A Very Short Introduction to Stata

The basic philosophy of Stata.


Andrew Grogan-Kaylor


May 15, 2024

The basic philosophy of Stata—“Stata in one sentence”—is:

do_something to_variable(s), options

The general idea of most Stata commands is command variable(s), options. Often it is not necessary to use any options since the authors of Stata have done such a good job of thinking about the defaults.
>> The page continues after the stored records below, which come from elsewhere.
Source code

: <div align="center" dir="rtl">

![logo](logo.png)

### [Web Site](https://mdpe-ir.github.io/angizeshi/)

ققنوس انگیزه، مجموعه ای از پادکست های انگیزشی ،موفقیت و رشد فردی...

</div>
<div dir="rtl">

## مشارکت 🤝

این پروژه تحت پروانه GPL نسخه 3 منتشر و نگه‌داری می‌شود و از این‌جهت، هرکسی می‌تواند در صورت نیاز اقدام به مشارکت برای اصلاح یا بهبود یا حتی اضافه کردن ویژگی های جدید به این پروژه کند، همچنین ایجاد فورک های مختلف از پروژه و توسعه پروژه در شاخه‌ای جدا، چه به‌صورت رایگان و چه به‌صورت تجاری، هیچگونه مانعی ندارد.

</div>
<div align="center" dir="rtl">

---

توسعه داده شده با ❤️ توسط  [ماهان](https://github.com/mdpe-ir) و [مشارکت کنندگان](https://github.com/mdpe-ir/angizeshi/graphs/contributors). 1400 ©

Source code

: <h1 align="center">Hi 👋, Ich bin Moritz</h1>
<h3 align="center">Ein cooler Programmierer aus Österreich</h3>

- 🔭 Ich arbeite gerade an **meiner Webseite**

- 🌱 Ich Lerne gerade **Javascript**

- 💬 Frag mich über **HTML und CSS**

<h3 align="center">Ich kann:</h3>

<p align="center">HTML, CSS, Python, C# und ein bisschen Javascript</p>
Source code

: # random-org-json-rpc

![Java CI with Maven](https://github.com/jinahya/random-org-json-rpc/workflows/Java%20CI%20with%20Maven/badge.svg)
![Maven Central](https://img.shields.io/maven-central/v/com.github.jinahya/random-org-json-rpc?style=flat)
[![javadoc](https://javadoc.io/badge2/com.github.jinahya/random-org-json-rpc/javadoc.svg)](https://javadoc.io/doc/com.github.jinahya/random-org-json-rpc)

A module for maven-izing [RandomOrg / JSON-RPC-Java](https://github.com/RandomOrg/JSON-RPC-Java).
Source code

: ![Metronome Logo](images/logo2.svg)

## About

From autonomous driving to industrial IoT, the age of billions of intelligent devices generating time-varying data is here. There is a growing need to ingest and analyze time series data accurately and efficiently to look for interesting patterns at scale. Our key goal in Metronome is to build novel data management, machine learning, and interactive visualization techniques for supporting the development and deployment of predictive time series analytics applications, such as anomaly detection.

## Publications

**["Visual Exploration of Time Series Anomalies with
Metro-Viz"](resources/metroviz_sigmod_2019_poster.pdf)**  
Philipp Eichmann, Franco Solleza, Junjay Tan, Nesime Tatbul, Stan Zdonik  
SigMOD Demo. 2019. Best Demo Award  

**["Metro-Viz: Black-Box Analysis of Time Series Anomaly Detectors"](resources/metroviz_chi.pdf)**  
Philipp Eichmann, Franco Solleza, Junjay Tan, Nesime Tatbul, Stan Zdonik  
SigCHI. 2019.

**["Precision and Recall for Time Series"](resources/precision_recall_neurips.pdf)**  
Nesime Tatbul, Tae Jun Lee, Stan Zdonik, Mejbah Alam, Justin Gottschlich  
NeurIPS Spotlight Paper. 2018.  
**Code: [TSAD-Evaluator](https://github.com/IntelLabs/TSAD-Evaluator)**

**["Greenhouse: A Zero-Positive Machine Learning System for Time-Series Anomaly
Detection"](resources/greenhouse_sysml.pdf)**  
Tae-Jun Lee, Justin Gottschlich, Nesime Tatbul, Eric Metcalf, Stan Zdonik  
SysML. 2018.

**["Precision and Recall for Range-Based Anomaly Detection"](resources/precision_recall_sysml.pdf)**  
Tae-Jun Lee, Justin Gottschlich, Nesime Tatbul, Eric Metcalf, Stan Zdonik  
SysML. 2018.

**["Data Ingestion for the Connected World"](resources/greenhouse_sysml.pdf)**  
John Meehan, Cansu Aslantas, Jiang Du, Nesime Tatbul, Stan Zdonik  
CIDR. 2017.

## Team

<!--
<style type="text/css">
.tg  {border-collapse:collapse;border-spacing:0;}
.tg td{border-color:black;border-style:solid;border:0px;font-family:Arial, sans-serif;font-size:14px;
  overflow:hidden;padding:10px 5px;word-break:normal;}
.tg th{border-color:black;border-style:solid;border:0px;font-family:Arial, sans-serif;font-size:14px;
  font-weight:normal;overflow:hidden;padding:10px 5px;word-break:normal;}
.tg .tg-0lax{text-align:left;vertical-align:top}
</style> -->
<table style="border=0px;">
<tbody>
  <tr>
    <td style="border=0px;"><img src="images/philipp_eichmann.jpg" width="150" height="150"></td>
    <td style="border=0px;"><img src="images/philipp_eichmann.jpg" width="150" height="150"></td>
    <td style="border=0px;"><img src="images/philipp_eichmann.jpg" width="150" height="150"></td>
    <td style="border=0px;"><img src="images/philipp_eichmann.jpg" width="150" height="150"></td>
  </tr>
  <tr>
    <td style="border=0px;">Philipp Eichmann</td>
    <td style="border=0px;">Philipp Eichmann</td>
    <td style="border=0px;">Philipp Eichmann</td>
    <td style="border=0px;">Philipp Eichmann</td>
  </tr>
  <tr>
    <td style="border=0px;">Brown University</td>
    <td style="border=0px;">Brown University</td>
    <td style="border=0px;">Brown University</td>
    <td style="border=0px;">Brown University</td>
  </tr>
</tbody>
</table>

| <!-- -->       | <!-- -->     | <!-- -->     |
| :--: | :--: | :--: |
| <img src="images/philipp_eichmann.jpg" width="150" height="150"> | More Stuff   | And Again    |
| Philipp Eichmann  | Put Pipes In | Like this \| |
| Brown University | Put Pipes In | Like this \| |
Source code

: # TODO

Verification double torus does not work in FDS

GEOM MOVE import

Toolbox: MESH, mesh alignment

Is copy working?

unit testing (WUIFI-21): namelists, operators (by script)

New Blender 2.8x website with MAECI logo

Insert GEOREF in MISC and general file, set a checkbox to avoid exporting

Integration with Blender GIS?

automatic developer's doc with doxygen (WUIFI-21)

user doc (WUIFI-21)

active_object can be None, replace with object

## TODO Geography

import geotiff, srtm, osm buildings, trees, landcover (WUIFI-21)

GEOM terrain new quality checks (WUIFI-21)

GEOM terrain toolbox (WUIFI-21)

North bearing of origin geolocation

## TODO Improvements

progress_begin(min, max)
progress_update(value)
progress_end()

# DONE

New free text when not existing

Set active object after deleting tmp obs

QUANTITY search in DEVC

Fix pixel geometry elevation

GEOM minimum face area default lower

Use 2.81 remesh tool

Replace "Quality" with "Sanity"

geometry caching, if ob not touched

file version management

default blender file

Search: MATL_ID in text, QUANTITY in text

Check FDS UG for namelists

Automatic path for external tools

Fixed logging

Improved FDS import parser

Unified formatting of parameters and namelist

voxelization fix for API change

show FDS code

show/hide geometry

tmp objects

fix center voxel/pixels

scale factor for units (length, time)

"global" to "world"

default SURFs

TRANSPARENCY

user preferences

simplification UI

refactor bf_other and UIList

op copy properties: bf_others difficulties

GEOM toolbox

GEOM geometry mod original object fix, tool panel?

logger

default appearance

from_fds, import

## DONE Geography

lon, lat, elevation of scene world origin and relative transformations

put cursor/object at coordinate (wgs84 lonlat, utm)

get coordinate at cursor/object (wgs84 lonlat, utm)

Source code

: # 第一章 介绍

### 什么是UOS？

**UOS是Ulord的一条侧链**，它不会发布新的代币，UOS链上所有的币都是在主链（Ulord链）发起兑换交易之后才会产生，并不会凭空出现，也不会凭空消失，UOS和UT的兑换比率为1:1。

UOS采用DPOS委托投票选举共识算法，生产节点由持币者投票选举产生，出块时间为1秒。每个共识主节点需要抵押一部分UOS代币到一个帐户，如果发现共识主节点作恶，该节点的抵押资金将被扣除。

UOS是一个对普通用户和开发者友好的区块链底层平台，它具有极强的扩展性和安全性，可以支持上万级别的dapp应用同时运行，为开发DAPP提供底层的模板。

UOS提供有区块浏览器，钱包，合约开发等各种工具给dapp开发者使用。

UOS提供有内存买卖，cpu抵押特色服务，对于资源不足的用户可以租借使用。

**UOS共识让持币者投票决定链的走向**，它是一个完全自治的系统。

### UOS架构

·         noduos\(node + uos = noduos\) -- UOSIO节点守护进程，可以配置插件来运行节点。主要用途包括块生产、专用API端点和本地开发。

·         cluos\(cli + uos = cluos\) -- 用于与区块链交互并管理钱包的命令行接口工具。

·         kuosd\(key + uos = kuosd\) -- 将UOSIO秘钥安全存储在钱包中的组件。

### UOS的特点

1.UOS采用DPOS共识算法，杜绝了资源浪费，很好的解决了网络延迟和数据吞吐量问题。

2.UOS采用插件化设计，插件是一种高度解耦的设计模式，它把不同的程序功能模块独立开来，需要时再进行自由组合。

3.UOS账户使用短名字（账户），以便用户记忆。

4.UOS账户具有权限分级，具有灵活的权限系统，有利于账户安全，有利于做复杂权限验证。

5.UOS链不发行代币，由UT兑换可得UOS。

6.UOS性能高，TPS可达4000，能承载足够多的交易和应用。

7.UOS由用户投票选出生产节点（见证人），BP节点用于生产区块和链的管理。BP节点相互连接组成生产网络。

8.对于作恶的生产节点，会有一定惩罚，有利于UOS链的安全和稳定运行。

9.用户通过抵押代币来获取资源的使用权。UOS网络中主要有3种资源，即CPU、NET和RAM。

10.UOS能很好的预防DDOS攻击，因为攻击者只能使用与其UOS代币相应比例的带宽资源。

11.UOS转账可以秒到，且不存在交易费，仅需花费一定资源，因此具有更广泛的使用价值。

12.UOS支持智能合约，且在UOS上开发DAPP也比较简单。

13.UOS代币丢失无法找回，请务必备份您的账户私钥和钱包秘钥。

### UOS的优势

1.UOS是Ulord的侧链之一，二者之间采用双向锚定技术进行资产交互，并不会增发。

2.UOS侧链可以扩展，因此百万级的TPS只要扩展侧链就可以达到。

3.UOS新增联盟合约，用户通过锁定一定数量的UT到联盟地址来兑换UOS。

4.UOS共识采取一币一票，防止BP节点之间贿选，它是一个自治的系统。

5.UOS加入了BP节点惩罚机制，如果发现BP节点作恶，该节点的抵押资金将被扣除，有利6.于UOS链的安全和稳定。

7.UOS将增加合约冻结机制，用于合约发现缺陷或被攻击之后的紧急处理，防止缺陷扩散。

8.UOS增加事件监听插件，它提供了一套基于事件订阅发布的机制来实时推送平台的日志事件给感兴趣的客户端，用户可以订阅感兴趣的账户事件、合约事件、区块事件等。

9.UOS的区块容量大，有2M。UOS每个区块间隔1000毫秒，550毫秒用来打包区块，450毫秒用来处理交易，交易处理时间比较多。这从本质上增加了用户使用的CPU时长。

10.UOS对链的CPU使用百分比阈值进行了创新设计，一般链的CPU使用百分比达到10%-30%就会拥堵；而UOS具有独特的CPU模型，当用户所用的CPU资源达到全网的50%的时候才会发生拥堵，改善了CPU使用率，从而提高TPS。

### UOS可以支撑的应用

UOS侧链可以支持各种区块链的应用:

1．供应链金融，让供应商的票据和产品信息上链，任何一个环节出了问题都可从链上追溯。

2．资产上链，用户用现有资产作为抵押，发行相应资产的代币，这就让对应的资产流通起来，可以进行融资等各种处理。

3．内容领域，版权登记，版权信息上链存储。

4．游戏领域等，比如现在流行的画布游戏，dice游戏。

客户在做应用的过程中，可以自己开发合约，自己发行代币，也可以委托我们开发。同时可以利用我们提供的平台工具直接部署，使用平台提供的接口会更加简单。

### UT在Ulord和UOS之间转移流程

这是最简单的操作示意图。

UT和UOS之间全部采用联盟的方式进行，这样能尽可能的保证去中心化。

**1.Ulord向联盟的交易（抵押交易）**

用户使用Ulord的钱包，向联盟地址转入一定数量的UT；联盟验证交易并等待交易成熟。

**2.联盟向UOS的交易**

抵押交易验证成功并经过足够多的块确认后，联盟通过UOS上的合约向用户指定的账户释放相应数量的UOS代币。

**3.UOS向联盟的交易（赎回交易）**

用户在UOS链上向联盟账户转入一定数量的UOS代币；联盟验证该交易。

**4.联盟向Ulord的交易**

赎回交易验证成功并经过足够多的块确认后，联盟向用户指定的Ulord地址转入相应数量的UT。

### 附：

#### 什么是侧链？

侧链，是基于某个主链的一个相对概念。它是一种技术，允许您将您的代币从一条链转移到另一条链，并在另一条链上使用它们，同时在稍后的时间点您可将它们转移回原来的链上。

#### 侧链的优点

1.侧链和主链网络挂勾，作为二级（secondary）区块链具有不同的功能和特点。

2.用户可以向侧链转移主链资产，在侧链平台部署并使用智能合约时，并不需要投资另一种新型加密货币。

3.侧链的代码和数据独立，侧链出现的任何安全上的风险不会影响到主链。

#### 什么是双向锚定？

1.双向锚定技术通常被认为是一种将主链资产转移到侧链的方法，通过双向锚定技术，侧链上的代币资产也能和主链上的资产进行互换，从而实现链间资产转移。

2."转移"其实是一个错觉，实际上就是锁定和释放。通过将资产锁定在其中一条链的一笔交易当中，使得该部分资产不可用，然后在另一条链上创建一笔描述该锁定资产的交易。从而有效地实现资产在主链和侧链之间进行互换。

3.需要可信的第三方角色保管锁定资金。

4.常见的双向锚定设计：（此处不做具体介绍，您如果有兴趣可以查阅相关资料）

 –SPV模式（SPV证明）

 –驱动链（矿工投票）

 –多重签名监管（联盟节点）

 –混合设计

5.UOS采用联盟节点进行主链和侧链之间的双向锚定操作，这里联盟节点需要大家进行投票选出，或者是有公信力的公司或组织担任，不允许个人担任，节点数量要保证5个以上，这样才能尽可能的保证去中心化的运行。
Commands that you actually type are represented in monospace font. x and y refer to variables in your data.

Task Command
Open data use mydata.dta
Descriptive statistics summarize x y
Frequencies tabulate x
Correlation corr x y
Regression regress y x z
Logistic Regression logit y x z, or 1
Ordinal Logistic Regression ologit y x z, or 2
Multinomial Logistic Regression mlogit y x z, rr 3
Multilevel Model mixed y x z || group: x
Structural Equation Modeling sem (y <- x m z) (m <- x z)
Histogram histogram x 4
Bar Graph graph bar, over(x)
Bar Graph (of means) graph bar y, over(x)
Pie Chart graph pie, over(x)
Scatterplot twoway scatter y x


  1. Here we need to use the , or option to ask for odds ratios instead of logit coefficients.↩︎

  2. Here again we need to use the , or option to ask for odds ratios instead of logit coefficients.↩︎

  3. Here we need to use the , rr option to ask for risk ratios instead of logit coefficients.↩︎

  4. For graphing commands, you can often add options after a ,. e.g. title("title of the graph"), xtitle("title of the x axis"), ytitle("title of the y axis").↩︎